Para ele, a sociedade e o poder público precisam enfrentar o tráfico de drogas como um problema social. “Precisamos conjugar as ações [de repressão e tratamento]. A gente precisa afastar essas pessoas das drogas, senão vira um caminho sem volta”.
Efeito avassalador
O efeito da droga é instantâneo. Depois de aquecer a lata, usada para queimar as pedras amareladas do crack, a “noia” começa a ser sentida. Uma explosão de euforia faz o usuário gritar, cantar músicas com letras sem sentido e até deitar no meio da rua, como se fosse para sentir a textura do asfalto.
Subproduto que resulta do refinamento da pasta base, o crack tem atraído cada vez mais usuários no Brasil. A explicação pode ser o baixo preço, em comparação com outros entorpecentes, como maconha e cocaína, e o poder da alucinação provocada em quem inala a droga. “O princípio ativo [do crack] é o mesmo da pasta base e da cocaína.
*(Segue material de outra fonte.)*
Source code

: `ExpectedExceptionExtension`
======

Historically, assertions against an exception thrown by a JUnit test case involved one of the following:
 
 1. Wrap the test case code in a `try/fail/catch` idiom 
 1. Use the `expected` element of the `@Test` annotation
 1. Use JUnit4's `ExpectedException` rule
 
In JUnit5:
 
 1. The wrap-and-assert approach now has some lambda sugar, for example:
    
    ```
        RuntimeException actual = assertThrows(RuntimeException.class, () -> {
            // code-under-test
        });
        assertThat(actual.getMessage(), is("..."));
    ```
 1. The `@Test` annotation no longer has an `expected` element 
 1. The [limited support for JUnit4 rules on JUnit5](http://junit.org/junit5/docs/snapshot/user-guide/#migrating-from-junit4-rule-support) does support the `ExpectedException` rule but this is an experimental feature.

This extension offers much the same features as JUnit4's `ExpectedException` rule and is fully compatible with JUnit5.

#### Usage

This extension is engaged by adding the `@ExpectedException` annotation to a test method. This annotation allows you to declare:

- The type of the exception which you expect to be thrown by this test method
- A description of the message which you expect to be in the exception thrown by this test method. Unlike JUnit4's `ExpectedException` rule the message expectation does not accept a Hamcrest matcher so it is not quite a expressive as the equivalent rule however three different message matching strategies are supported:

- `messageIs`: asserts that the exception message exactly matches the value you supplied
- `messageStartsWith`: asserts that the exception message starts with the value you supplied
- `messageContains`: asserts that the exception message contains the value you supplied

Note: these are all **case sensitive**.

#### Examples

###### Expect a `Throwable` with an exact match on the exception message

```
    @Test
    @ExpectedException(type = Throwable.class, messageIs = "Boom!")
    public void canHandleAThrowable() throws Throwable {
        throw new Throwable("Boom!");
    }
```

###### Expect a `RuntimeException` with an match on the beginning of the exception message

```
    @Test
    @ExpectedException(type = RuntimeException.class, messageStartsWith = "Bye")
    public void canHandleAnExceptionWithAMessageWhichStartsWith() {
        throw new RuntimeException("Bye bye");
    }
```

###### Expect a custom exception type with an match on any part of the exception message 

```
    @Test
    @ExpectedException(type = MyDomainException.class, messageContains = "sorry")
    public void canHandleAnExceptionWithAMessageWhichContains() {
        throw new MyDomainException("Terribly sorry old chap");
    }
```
Mas ele tem efeito muito mais rápido e também passa mais rápido, por isso os viciados ficam naquela compulsão”, explica o psiquiatra Fábio Paes Barreto.
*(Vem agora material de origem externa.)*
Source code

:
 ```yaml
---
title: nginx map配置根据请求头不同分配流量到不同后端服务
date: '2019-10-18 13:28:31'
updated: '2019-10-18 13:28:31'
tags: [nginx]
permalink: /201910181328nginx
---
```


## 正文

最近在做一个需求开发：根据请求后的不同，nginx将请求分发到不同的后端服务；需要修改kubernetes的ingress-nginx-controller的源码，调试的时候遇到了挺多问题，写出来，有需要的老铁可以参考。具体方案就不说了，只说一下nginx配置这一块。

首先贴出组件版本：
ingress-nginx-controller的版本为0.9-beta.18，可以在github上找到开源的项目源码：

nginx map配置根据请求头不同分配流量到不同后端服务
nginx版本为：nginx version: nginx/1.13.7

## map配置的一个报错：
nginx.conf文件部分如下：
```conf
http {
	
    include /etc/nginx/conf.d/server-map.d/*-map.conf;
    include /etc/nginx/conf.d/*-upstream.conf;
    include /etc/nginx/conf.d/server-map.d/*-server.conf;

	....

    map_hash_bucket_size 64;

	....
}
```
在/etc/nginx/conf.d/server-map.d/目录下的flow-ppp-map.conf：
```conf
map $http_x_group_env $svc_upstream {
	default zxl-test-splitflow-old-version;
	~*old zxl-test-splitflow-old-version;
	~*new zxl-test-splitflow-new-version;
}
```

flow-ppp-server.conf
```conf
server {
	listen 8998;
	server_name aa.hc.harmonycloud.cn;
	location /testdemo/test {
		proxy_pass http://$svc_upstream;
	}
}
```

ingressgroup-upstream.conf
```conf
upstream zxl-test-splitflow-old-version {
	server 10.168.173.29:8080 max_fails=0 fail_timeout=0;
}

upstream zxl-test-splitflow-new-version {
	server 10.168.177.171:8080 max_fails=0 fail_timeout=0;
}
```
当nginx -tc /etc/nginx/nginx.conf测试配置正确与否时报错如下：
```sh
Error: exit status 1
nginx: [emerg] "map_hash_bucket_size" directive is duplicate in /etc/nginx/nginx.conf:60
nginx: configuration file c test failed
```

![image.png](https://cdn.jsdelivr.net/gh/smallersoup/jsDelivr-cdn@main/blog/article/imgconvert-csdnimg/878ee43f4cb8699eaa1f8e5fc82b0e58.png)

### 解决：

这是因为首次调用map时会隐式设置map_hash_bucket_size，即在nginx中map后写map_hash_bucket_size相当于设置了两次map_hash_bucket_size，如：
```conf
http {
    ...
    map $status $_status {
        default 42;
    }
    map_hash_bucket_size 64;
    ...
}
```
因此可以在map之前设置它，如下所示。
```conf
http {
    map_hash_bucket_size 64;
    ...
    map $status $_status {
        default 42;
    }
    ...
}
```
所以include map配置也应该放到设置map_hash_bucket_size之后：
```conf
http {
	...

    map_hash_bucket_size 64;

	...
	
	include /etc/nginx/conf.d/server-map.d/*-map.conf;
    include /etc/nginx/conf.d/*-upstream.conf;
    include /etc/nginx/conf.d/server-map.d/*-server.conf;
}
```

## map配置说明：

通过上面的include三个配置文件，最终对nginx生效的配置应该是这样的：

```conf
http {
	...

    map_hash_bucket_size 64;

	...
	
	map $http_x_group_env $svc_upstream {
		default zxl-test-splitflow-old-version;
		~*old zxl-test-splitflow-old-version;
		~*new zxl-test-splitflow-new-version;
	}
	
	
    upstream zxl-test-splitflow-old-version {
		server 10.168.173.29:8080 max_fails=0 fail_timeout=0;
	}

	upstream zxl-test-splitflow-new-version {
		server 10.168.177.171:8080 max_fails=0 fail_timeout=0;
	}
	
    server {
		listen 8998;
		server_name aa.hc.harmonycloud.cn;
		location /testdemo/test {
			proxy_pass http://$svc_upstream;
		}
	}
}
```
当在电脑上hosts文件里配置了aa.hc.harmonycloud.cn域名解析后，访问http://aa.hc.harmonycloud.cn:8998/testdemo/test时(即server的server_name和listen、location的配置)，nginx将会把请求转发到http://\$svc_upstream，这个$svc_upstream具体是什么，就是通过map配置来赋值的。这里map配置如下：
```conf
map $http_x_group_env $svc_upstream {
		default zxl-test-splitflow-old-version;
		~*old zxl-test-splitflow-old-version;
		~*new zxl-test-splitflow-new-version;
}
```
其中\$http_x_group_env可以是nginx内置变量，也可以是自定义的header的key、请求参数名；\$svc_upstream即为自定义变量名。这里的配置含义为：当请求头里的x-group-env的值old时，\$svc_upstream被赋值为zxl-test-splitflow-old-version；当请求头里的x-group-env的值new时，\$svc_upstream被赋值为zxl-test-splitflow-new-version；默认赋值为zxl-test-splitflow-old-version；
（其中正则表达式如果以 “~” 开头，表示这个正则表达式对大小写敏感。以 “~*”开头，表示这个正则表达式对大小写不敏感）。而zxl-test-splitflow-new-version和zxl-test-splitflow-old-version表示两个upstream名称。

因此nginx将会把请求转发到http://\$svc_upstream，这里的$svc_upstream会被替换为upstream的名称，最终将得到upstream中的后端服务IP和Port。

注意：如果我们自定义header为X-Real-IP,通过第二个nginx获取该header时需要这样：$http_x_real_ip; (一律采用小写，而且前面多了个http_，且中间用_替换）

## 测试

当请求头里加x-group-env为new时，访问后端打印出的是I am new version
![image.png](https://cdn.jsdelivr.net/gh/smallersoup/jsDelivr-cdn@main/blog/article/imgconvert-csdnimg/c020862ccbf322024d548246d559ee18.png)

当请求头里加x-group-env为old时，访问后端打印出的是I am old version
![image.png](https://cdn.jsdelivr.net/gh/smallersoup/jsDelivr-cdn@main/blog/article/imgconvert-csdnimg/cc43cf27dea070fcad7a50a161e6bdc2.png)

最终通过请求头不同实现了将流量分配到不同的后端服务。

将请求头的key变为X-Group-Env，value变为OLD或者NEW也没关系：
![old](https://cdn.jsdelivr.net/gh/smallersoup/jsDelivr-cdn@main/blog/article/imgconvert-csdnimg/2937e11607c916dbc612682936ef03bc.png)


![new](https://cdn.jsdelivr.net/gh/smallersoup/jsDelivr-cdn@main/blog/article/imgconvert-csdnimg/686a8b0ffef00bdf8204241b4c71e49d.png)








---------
Os sintomas do vício, que, segundo o médico, podem aparecer após um mês de consumo da droga, são visíveis. Pode haver irritabilidade e negligência dos compromissos sociais, como o trabalho. O usuário geralmente emagrece, pois perde a vontade de comer. Além disso, surgem problemas pulmonares e, dependendo do uso, o vício pode causar a morte, em caso de intoxicação, ou overdose.
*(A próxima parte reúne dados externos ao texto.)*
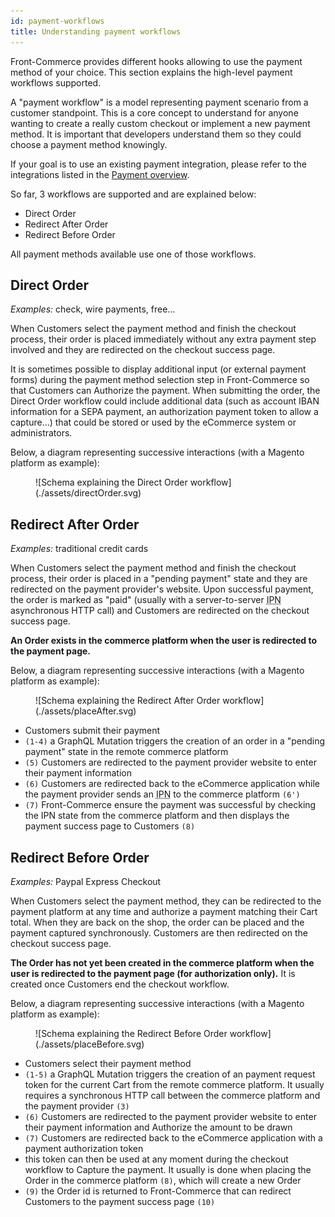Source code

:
 ```yaml
---
id: payment-workflows
title: Understanding payment workflows
---
```


Front-Commerce provides different hooks allowing to use the payment method of your choice. This section explains the high-level payment workflows supported.

A "payment workflow" is a model representing payment scenario from a customer standpoint. This is a core concept to understand for anyone wanting to create a really custom checkout or implement a new payment method. It is important that developers understand them so they could choose a payment method knowingly.

If your goal is to use an existing payment integration, please refer to the integrations listed in the [Payment overview](/docs/advanced/payments/overview.html).

So far, 3 workflows are supported and are explained below:
- Direct Order
- Redirect After Order
- Redirect Before Order

All payment methods available use one of those workflows.

## Direct Order

_Examples:_ check, wire payments, free…

When Customers select the payment method and finish the checkout process, their order is placed immediately without any extra payment step involved and they are redirected on the checkout success page.

It is sometimes possible to display additional input (or external payment forms) during the payment method selection step in Front-Commerce so that Customers can Authorize the payment. When submitting the order, the Direct Order workflow could include additional data (such as account IBAN information for a SEPA payment, an authorization payment token to allow a capture…) that could be stored or used by the eCommerce system or administrators.

Below, a diagram representing successive interactions (with a Magento platform as example):
<figure>
![Schema explaining the Direct Order workflow](./assets/directOrder.svg)
</figure>

## Redirect After Order

_Examples:_ traditional credit cards

When Customers select the payment method and finish the checkout process, their order is placed in a "pending payment" state and they are redirected on the payment provider's website. Upon successful payment, the order is marked as "paid" (usually with a server-to-server <abbr title="Instant Payment Notification">IPN</abbr> asynchronous HTTP call) and Customers are redirected on the checkout success page.

**An Order exists in the commerce platform when the user is redirected to the payment page.**

Below, a diagram representing successive interactions (with a Magento platform as example):
<figure>
![Schema explaining the Redirect After Order workflow](./assets/placeAfter.svg)
</figure>

- Customers submit their payment
- `(1-4)` a GraphQL Mutation triggers the creation of an order in a "pending payment" state in the remote commerce platform
- `(5)` Customers are redirected to the payment provider website to enter their payment information
- `(6)` Customers are redirected back to the eCommerce application while the payment provider sends an <abbr title="Instant Payment Notification">IPN</abbr> to the commerce platform `(6')`
- `(7)` Front-Commerce ensure the payment was successful by checking the IPN state from the commerce platform and then displays the payment success page to Customers `(8)`

## Redirect Before Order

_Examples:_ Paypal Express Checkout

When Customers select the payment method, they can be redirected to the payment platform at any time and authorize a payment matching their Cart total. When they are back on the shop, the order can be placed and the payment captured synchronously. Customers are then redirected on the checkout success page.

**The Order has not yet been created in the commerce platform when the user is redirected to the payment page (for authorization only).** It is created once Customers end the checkout workflow.

Below, a diagram representing successive interactions (with a Magento platform as example):
<figure>
![Schema explaining the Redirect Before Order workflow](./assets/placeBefore.svg)
</figure>

- Customers select their payment method
- `(1-5)` a GraphQL Mutation triggers the creation of an payment request token for the current Cart from the remote commerce platform. It usually requires a synchronous HTTP call between the commerce platform and the payment provider `(3)`
- `(6)` Customers are redirected to the payment provider website to enter their payment information and Authorize the amount to be drawn
- `(7)` Customers are redirected back to the eCommerce application with a payment authorization token
- this token can then be used at any moment during the checkout workflow to Capture the payment. It usually is done when placing the Order in the commerce platform `(8)`, which will create a new Order
- `(9)` the Order id is returned to Front-Commerce that can redirect Customers to the payment success page `(10)`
De acordo com informações do Ministério da Saúde, que, no início do ano, lançou campanha para desestimular o uso do crack, além dos efeitos da droga em si, a forma de fumar também provoca danos à saúde. Quando inalada por meio de uma lata de alumínio, geralmente de refrigerante, o usuário inala, além do vapor da droga, o metal que se espalha pela corrente sanguínea e provoca danos ao cérebro.